→ **WORK TO COMPLETE**
A faithful copy of the data is what is wanted, minus any pictures.

(Saved data entries)
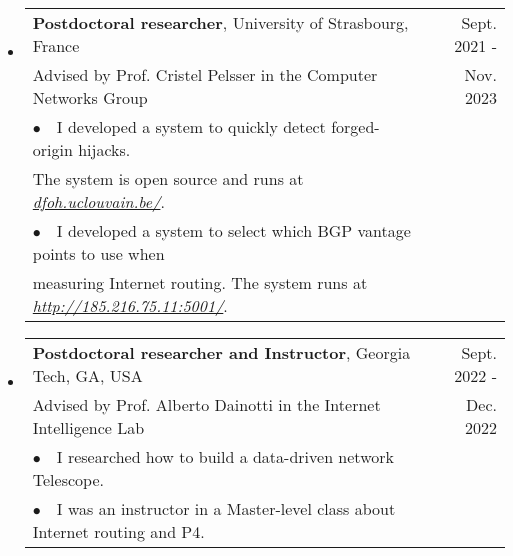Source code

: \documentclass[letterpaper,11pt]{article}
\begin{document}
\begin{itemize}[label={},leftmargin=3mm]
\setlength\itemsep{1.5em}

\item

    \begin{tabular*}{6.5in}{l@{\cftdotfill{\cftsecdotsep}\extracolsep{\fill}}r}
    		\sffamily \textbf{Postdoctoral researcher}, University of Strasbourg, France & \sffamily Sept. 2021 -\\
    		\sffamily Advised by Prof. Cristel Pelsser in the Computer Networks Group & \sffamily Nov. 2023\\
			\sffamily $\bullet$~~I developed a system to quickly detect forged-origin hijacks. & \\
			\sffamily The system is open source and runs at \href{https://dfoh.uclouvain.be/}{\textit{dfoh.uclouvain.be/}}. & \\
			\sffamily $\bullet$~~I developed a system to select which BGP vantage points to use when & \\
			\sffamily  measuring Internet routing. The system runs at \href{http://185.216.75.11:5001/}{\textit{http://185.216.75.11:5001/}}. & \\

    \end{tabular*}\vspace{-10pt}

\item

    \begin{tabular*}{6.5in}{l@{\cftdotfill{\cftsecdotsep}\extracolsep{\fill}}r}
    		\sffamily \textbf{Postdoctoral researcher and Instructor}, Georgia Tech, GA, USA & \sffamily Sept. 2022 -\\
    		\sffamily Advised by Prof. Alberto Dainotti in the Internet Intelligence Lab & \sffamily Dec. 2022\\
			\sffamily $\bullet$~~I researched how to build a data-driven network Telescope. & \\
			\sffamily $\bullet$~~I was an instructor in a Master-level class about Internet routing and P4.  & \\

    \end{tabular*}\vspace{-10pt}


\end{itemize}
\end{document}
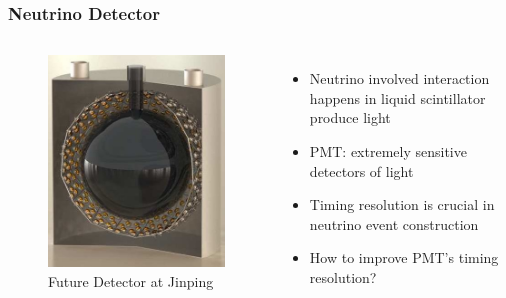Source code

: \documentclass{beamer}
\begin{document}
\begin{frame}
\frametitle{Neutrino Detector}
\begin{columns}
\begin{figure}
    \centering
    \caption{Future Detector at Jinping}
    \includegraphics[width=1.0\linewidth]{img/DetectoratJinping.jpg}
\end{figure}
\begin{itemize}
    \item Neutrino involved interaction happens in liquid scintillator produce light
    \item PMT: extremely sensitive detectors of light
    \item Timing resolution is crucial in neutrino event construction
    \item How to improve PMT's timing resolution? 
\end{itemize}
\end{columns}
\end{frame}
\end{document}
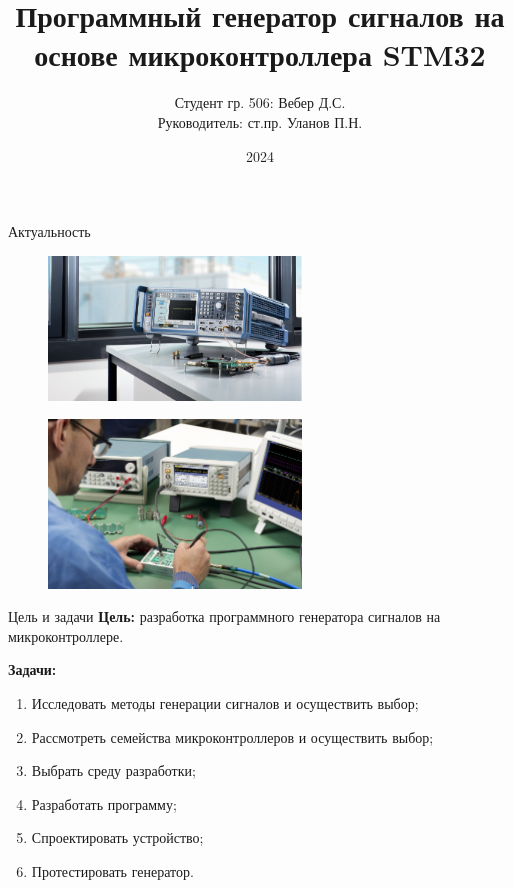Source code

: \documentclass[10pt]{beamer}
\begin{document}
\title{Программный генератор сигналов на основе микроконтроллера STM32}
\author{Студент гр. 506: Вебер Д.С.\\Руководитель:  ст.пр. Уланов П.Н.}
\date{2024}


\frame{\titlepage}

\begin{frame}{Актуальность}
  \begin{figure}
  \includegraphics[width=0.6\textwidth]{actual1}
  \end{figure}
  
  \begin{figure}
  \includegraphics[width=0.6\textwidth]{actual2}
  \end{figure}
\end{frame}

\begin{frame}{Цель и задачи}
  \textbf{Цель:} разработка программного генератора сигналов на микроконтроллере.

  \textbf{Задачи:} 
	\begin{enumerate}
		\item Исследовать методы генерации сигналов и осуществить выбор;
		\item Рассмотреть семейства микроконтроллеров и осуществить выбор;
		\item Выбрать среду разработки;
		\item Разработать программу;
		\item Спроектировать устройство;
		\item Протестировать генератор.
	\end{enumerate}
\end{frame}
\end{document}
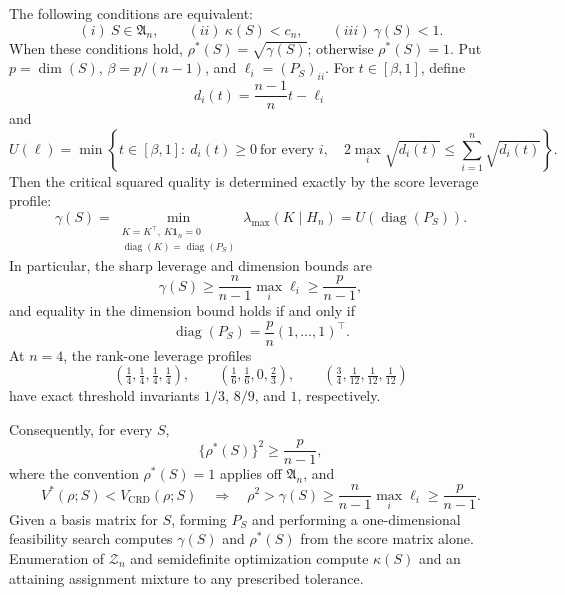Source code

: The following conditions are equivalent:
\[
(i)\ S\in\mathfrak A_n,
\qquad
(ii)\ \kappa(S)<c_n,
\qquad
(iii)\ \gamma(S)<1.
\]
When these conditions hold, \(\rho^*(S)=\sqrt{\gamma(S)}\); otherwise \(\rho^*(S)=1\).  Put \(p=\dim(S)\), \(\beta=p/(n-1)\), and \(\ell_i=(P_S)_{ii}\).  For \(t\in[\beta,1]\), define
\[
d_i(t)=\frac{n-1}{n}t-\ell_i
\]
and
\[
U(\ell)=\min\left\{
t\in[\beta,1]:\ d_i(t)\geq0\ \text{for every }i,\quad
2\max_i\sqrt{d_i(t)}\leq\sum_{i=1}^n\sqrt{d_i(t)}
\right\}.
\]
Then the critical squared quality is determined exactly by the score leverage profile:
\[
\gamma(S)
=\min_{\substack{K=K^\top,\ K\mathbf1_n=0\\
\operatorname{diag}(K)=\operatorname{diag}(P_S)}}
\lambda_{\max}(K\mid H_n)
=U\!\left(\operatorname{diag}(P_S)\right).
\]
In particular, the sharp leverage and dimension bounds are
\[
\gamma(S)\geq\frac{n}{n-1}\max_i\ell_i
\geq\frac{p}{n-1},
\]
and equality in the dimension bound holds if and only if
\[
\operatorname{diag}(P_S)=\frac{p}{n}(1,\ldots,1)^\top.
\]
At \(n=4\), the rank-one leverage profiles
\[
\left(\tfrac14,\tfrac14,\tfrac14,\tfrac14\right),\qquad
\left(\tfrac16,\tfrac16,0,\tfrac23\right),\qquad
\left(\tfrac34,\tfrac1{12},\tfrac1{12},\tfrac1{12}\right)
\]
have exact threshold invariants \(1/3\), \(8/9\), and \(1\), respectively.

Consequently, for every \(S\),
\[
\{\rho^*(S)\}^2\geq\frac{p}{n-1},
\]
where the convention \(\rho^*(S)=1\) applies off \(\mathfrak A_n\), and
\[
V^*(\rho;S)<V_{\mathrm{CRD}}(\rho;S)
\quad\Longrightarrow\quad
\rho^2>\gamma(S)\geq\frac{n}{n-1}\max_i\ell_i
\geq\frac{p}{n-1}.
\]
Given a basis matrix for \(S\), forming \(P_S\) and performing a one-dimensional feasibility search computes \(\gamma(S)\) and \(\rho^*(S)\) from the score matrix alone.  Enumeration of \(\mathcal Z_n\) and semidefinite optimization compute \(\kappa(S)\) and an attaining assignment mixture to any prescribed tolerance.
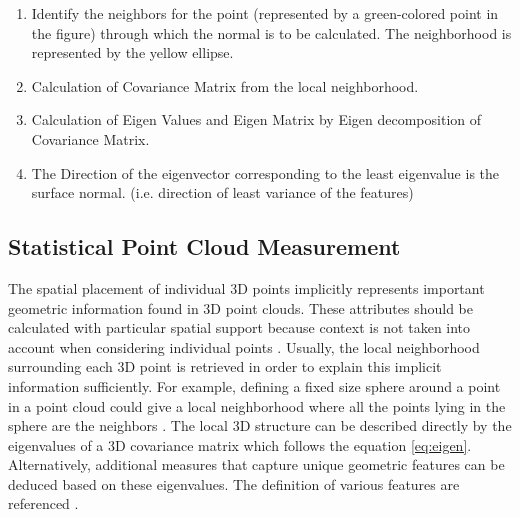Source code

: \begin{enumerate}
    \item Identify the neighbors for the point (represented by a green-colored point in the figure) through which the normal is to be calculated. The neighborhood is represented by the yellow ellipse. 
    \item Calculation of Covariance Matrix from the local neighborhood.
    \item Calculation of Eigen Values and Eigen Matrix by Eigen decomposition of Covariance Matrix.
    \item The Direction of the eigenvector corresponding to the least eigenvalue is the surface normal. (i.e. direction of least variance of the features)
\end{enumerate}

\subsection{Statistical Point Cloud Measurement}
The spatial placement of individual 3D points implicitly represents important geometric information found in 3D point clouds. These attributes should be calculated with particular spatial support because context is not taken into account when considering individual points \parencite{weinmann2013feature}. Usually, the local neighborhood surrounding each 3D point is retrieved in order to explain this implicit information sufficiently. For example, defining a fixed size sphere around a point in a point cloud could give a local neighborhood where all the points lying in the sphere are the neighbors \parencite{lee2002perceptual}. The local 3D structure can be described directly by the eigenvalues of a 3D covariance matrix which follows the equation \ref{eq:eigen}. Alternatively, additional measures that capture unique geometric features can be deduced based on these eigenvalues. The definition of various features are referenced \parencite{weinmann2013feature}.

→ **ANSWER BOX**
Source code

: \documentclass[letterpaper,11pt]{article}
\begin{document}
\begin{itemize}[label={},leftmargin=3mm]
\setlength\itemsep{1.5em}

\item

    \begin{tabular*}{6.5in}{l@{\cftdotfill{\cftsecdotsep}\extracolsep{\fill}}r}
    		\sffamily \textbf{Postdoctoral researcher}, University of Strasbourg, France & \sffamily Sept. 2021 -\\
    		\sffamily Advised by Prof. Cristel Pelsser in the Computer Networks Group & \sffamily Nov. 2023\\
			\sffamily $\bullet$~~I developed a system to quickly detect forged-origin hijacks. & \\
			\sffamily The system is open source and runs at \href{https://dfoh.uclouvain.be/}{\textit{dfoh.uclouvain.be/}}. & \\
			\sffamily $\bullet$~~I developed a system to select which BGP vantage points to use when & \\
			\sffamily  measuring Internet routing. The system runs at \href{http://185.216.75.11:5001/}{\textit{http://185.216.75.11:5001/}}. & \\

    \end{tabular*}\vspace{-10pt}

\item

    \begin{tabular*}{6.5in}{l@{\cftdotfill{\cftsecdotsep}\extracolsep{\fill}}r}
    		\sffamily \textbf{Postdoctoral researcher and Instructor}, Georgia Tech, GA, USA & \sffamily Sept. 2022 -\\
    		\sffamily Advised by Prof. Alberto Dainotti in the Internet Intelligence Lab & \sffamily Dec. 2022\\
			\sffamily $\bullet$~~I researched how to build a data-driven network Telescope. & \\
			\sffamily $\bullet$~~I was an instructor in a Master-level class about Internet routing and P4.  & \\

    \end{tabular*}\vspace{-10pt}


\end{itemize}
\end{document}
Source code

: \documentclass{beamer}
\begin{document}
\begin{frame}
\frametitle{Neutrino Detector}
\begin{columns}
\begin{figure}
    \centering
    \caption{Future Detector at Jinping}
    \includegraphics[width=1.0\linewidth]{img/DetectoratJinping.jpg}
\end{figure}
\begin{itemize}
    \item Neutrino involved interaction happens in liquid scintillator produce light
    \item PMT: extremely sensitive detectors of light
    \item Timing resolution is crucial in neutrino event construction
    \item How to improve PMT's timing resolution? 
\end{itemize}
\end{columns}
\end{frame}
\end{document}
Source code

: \documentclass[10pt]{beamer}
\begin{document}
\title{Программный генератор сигналов на основе микроконтроллера STM32}
\author{Студент гр. 506: Вебер Д.С.\\Руководитель:  ст.пр. Уланов П.Н.}
\date{2024}


\frame{\titlepage}

\begin{frame}{Актуальность}
  \begin{figure}
  \includegraphics[width=0.6\textwidth]{actual1}
  \end{figure}
  
  \begin{figure}
  \includegraphics[width=0.6\textwidth]{actual2}
  \end{figure}
\end{frame}

\begin{frame}{Цель и задачи}
  \textbf{Цель:} разработка программного генератора сигналов на микроконтроллере.

  \textbf{Задачи:} 
	\begin{enumerate}
		\item Исследовать методы генерации сигналов и осуществить выбор;
		\item Рассмотреть семейства микроконтроллеров и осуществить выбор;
		\item Выбрать среду разработки;
		\item Разработать программу;
		\item Спроектировать устройство;
		\item Протестировать генератор.
	\end{enumerate}
\end{frame}
\end{document}
Source code

: The following conditions are equivalent:
\[
(i)\ S\in\mathfrak A_n,
\qquad
(ii)\ \kappa(S)<c_n,
\qquad
(iii)\ \gamma(S)<1.
\]
When these conditions hold, \(\rho^*(S)=\sqrt{\gamma(S)}\); otherwise \(\rho^*(S)=1\).  Put \(p=\dim(S)\), \(\beta=p/(n-1)\), and \(\ell_i=(P_S)_{ii}\).  For \(t\in[\beta,1]\), define
\[
d_i(t)=\frac{n-1}{n}t-\ell_i
\]
and
\[
U(\ell)=\min\left\{
t\in[\beta,1]:\ d_i(t)\geq0\ \text{for every }i,\quad
2\max_i\sqrt{d_i(t)}\leq\sum_{i=1}^n\sqrt{d_i(t)}
\right\}.
\]
Then the critical squared quality is determined exactly by the score leverage profile:
\[
\gamma(S)
=\min_{\substack{K=K^\top,\ K\mathbf1_n=0\\
\operatorname{diag}(K)=\operatorname{diag}(P_S)}}
\lambda_{\max}(K\mid H_n)
=U\!\left(\operatorname{diag}(P_S)\right).
\]
In particular, the sharp leverage and dimension bounds are
\[
\gamma(S)\geq\frac{n}{n-1}\max_i\ell_i
\geq\frac{p}{n-1},
\]
and equality in the dimension bound holds if and only if
\[
\operatorname{diag}(P_S)=\frac{p}{n}(1,\ldots,1)^\top.
\]
At \(n=4\), the rank-one leverage profiles
\[
\left(\tfrac14,\tfrac14,\tfrac14,\tfrac14\right),\qquad
\left(\tfrac16,\tfrac16,0,\tfrac23\right),\qquad
\left(\tfrac34,\tfrac1{12},\tfrac1{12},\tfrac1{12}\right)
\]
have exact threshold invariants \(1/3\), \(8/9\), and \(1\), respectively.

Consequently, for every \(S\),
\[
\{\rho^*(S)\}^2\geq\frac{p}{n-1},
\]
where the convention \(\rho^*(S)=1\) applies off \(\mathfrak A_n\), and
\[
V^*(\rho;S)<V_{\mathrm{CRD}}(\rho;S)
\quad\Longrightarrow\quad
\rho^2>\gamma(S)\geq\frac{n}{n-1}\max_i\ell_i
\geq\frac{p}{n-1}.
\]
Given a basis matrix for \(S\), forming \(P_S\) and performing a one-dimensional feasibility search computes \(\gamma(S)\) and \(\rho^*(S)\) from the score matrix alone.  Enumeration of \(\mathcal Z_n\) and semidefinite optimization compute \(\kappa(S)\) and an attaining assignment mixture to any prescribed tolerance.
Source code

: \begin{enumerate}
    \item Identify the neighbors for the point (represented by a green-colored point in the figure) through which the normal is to be calculated. The neighborhood is represented by the yellow ellipse. 
    \item Calculation of Covariance Matrix from the local neighborhood.
    \item Calculation of Eigen Values and Eigen Matrix by Eigen decomposition of Covariance Matrix.
    \item The Direction of the eigenvector corresponding to the least eigenvalue is the surface normal. (i.e. direction of least variance of the features)
\end{enumerate}

\subsection{Statistical Point Cloud Measurement}
The spatial placement of individual 3D points implicitly represents important geometric information found in 3D point clouds. These attributes should be calculated with particular spatial support because context is not taken into account when considering individual points \parencite{weinmann2013feature}. Usually, the local neighborhood surrounding each 3D point is retrieved in order to explain this implicit information sufficiently. For example, defining a fixed size sphere around a point in a point cloud could give a local neighborhood where all the points lying in the sphere are the neighbors \parencite{lee2002perceptual}. The local 3D structure can be described directly by the eigenvalues of a 3D covariance matrix which follows the equation \ref{eq:eigen}. Alternatively, additional measures that capture unique geometric features can be deduced based on these eigenvalues. The definition of various features are referenced \parencite{weinmann2013feature}.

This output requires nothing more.